– Всё – мусор! Вся эта бредятина про жертвенность и бескорыстие, которой нас с детства пичкали. Пыль, дым, туман, ядовитый газ, повреждающий разум… Мне почему американские города нравятся – знаешь? Там вранья нет. Там каждое здание, каждая улица – утилитарны, и всё вокруг человеку в бесплодные иллюзии унестись не даёт. Там на каждом шагу напоминание, что ты – не пуп земли и не герой-богоносец, призванный спасти погрязшее в грехах человечество, а всего лишь прямоходящая обезьяна из отряда приматов, склонная к каннибализму. И изволь поэтому элементарные законы и правила соблюдать, а не срать ближнему на голову под соусом высокой духовности…
– А мораль? А совесть?
– Ха! Какие именно, Лёш?! Ты уточни! В нашем царстве-государстве их много сменилось, этих моралей-совестей… Сначала языческая была в чистом виде, когда – око за око и зуб за зуб. Потом христианскую заимели, но с какой-то уж слишком гнусной подкладкой. Когда, с одной стороны: возлюби ближнего своего, как самого себя, а с другой, если ближний этот – мужичок крепостной, делай с ним, что хошь. Хошь на дыбу вздёрни, хошь борзыми затрави, хошь в картишки продуй вместе с женой и потомством… Тысячелетие крещения Руси недавно отметили, а рабство у нас – когда упразднили? Официально? А? Сто тридцать лет назад! По историческим меркам – вчера! А неофициально, кстати, оно до сих пор процветает… И всё это время, то есть почти тысячу лет кряду, одни российские христиане изгалялись над другими российскими христианами и особых угрызений совести при этом не испытывали… А испанская инквизиция, между прочим, которой школяров и студентов пугают, освободила индейцев и предоставила им все права уже к середине шестнадцатого века! То есть на триста лет раньше, чем наши верховные христолюбцы расщедрились… Причём наши, в отличие от испанцев, своих русских мужичков так лихо "освободили", что те без порток остались и ещё полвека собственную землю у дворян выкупали… Разве ж это не мерзость, а?
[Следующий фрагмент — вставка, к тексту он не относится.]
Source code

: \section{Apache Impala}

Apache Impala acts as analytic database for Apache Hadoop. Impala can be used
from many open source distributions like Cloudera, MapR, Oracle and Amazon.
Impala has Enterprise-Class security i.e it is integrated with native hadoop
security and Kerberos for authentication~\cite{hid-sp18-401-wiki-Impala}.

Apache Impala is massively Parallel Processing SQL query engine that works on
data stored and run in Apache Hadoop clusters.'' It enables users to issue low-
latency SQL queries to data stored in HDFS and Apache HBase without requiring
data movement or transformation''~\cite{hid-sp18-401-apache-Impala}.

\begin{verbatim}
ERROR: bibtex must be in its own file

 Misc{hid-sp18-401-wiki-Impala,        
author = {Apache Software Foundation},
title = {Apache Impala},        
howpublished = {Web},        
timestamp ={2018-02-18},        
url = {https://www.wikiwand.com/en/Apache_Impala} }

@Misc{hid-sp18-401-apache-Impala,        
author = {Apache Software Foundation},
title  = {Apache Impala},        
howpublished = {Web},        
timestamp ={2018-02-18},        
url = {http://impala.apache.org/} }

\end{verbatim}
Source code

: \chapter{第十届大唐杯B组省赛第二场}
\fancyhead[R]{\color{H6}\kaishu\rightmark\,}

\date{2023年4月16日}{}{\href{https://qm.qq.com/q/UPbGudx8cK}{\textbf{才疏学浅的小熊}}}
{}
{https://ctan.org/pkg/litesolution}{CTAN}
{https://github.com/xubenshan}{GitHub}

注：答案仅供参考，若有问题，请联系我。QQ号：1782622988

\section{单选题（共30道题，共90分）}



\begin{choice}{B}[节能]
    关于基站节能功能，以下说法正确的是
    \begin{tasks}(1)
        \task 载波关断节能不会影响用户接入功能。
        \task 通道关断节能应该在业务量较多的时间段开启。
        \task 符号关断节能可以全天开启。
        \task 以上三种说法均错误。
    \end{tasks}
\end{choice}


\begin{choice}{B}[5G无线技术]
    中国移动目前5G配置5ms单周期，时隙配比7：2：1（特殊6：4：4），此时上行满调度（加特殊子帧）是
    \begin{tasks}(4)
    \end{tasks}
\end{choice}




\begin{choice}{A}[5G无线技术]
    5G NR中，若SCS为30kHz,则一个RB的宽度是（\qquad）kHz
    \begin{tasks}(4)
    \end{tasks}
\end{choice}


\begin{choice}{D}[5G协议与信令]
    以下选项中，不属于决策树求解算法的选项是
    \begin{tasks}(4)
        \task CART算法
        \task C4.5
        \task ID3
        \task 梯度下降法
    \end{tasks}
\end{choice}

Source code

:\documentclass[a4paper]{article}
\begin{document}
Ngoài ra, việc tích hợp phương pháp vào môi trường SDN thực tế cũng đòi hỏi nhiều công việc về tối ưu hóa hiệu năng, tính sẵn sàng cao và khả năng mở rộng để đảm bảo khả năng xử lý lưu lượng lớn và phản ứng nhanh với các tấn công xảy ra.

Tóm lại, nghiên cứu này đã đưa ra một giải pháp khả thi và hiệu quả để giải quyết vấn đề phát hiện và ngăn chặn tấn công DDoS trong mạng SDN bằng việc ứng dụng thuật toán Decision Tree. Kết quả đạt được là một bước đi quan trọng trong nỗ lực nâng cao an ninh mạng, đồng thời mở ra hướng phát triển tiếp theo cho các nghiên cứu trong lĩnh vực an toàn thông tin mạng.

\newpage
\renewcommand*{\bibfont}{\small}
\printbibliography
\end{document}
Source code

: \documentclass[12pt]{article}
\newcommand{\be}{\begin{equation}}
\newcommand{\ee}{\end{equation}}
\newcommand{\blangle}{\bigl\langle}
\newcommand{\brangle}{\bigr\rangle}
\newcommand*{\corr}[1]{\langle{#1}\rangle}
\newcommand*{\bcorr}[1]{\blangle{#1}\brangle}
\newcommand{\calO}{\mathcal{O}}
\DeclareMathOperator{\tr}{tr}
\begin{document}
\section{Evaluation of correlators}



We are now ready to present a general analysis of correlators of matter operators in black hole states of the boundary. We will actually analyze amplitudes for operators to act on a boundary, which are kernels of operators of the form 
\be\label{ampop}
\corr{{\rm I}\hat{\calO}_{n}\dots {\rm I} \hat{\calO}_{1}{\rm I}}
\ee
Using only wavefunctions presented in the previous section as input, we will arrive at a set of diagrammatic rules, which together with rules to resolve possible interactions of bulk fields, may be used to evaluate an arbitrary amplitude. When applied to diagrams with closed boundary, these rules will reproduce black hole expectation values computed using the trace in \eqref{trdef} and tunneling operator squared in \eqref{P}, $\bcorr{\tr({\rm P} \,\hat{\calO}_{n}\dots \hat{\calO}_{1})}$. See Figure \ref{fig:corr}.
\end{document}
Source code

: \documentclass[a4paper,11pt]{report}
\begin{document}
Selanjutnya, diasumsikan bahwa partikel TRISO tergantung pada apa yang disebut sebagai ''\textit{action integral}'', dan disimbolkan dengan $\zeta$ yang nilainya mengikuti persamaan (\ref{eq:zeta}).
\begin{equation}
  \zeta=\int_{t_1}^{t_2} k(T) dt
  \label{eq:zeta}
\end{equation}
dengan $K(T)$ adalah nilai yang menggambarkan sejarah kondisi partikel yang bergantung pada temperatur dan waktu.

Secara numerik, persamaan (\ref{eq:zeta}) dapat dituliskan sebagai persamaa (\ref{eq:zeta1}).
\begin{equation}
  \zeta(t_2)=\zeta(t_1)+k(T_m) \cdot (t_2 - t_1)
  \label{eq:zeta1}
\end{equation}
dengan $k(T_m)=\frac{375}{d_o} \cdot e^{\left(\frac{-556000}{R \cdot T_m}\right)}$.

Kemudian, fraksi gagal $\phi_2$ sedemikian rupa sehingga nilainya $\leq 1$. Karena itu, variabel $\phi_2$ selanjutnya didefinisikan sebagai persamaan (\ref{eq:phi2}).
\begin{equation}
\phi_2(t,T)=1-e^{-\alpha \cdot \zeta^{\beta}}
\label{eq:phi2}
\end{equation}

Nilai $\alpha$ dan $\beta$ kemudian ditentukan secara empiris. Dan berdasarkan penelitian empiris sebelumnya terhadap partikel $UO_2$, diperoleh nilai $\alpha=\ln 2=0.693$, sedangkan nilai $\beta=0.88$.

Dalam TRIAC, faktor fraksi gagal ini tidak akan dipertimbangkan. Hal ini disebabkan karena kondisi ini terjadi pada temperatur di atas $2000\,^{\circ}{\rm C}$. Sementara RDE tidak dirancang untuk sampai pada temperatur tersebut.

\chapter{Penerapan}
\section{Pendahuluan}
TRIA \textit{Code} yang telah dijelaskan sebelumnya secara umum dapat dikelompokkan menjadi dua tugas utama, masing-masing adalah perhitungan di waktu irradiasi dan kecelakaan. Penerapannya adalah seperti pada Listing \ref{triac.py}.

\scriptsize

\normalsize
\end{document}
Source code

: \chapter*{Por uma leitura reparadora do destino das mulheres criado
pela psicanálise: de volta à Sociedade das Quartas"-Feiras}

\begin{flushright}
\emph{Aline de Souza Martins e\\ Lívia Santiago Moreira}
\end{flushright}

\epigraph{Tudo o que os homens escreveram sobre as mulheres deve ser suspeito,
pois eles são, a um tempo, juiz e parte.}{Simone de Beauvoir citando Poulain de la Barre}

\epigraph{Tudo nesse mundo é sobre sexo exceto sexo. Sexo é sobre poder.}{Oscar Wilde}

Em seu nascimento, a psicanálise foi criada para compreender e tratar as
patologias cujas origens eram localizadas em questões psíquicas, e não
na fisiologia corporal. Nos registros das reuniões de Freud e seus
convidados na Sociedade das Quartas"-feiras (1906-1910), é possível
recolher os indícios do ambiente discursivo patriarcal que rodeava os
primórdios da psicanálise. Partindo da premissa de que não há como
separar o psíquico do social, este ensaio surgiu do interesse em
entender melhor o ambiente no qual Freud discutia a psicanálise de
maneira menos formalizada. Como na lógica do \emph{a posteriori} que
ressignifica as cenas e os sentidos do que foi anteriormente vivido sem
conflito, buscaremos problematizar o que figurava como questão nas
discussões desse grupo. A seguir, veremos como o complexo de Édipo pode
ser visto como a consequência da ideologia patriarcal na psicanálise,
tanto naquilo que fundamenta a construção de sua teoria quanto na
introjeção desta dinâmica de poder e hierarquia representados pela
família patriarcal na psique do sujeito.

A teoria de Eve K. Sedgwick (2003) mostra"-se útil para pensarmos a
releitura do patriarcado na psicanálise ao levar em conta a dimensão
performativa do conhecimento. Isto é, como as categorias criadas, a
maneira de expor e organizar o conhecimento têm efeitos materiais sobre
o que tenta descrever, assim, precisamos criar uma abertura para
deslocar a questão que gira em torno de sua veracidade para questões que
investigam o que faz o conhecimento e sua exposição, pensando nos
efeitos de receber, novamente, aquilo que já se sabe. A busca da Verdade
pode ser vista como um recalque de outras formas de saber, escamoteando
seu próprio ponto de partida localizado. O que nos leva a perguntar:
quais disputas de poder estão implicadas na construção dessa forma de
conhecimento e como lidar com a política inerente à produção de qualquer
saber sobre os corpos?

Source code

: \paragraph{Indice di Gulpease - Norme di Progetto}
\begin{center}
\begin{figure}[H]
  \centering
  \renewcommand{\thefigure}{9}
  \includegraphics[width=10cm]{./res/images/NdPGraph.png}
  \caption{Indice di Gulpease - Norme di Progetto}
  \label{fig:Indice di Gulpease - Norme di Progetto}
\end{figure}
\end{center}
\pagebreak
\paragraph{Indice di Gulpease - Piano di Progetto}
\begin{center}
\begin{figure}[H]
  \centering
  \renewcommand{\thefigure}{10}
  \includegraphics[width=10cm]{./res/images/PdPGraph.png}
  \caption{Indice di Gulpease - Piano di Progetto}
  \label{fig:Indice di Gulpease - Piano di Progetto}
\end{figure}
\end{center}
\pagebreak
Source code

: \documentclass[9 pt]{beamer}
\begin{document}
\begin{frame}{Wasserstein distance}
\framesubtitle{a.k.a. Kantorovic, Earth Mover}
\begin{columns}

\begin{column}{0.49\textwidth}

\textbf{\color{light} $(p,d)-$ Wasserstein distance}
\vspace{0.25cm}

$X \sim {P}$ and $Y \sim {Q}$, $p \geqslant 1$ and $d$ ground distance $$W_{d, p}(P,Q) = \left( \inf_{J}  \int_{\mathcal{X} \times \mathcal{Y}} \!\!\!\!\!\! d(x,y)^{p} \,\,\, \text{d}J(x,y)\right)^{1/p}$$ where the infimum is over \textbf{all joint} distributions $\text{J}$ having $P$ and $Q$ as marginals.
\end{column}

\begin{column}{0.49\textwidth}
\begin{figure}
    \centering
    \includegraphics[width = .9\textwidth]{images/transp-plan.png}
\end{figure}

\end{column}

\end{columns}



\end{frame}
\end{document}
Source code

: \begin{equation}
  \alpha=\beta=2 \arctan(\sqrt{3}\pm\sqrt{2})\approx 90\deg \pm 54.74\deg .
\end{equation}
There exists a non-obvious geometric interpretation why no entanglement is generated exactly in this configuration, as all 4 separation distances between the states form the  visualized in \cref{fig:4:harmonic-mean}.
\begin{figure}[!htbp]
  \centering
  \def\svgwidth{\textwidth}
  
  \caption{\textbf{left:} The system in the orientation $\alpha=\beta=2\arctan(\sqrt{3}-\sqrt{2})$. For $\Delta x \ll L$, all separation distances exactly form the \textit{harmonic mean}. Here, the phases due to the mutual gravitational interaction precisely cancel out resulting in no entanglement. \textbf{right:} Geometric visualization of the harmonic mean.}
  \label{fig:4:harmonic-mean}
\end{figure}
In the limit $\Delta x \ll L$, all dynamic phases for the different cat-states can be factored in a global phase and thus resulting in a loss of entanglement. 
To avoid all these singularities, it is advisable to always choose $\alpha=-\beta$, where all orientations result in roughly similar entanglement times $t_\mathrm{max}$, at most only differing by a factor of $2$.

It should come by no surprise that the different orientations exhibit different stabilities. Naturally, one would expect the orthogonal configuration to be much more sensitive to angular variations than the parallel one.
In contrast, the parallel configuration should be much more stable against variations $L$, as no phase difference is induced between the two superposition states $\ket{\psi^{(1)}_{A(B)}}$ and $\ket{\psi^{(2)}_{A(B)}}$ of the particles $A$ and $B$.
Не позорище национальное?! И вот сжималась эта пружина многовековая, копила ненависть, а в семнадцатом – шарахнула! И победили в Расее другие жрецы и другая мораль. По которой: мсти! Бей, режь, грабь имущих везде, где увидишь, запали их подлый мир со всех сторон – и привалит тебе счастье, бедный пролетарий… Ну – спалили, пограбили, порезали. А счастье-то и не привалило! Наоборот: явился товарищ Сталин и приказал резать дальше, но уже своим – своих, чтоб хоть как-то нашу разбойничью прыть поумерить… А потом явились Хрущёв с Брежневым и сказали недорезанным: ладно, ребята. Расслабьтесь. Делайте, что хотите: воруйте, лгите, подличайте, изворачивайтесь, как привыкли – только власть не трожьте. И она вас, убогих, тоже не тронет… Так ты какую из этих моралей предпочитаешь?
– Ну…
– Банкроты, Лёш! Полные! Среди крови и гавна! Сидим, булькаем и ещё назад оглядываемся: а вдруг? Вдруг там, в нашем тысячелетнем рабстве, отыщется какая-нибудь моралька пригодная, с которой – р-раз! – и в дамки! К чистой, сытой и свободной жизни. И чтоб потом весь мир офигел и сказал с восхищением: глядите-ка, выскочили! Какие они ловкачи, эти русские… Да не отыщется, Лёш! Потому что так лишь в сказочках бывает, когда сам себя – за волосы да из гавна… А вот на Западе – отыщется! Поскольку там мораль основана на трезвом понимании реальности. На том, во-первых, что человек от природы – животное плотоядное и за собственную корысть готов другому глотку перервать. А, во-вторых, что даже хищникам лучше конкурировать по правилам, чем без правил… Поэтому мораль для Запада – это давным-давно не миф, не иллюзия и не заповеди абстрактные. Мораль там – это набор ясных и чётких правил, принятых по взаимному согласию свободно конкурирующих сторон. И всё, что связано с соблюдением этих правил – морально. А всё, что их нарушает…
– То есть бога – нет?
– Бог, бог… "Бог то есть, да не про нашу честь. А если нету чести, не жди от бога вести" – так моя мать говорит. Ты б ещё про "всё позволено" вспомнил!
– Естественно.
– Да неестественно, Лёш! Понимаешь? Не! Естественно! Поскольку – против естества человеческого. Фёдор Михалыч в прошлом веке дичь сморозил, а простачки да убогие её повторяют, как попугаи… "Всё позволено, всё позволено…" Да наоборот же! Если нет высшего арбитра в делах человеческих – а его, к сожалению, действительно нет! – тогда людям, хошь не хошь, надо уметь друг с другом договариваться, поскольку бардак никому не выгоден. А вот если внушать себе постоянно, что есть некий вселенский громила, который заведомо на твоей стороне, вот тогда как раз – бардак и ад кромешный. Поскольку от его имени можно любые гнусности и подлости творить… Бог, вера, дым кадильный – это всегда игра не по правилам, понимаешь? Такой подленький приёмчик в конкурентной борьбе. Дубинка увесистая, которой слабые и ущербные пытаются уравнять до собственного убожества сильных и успешных…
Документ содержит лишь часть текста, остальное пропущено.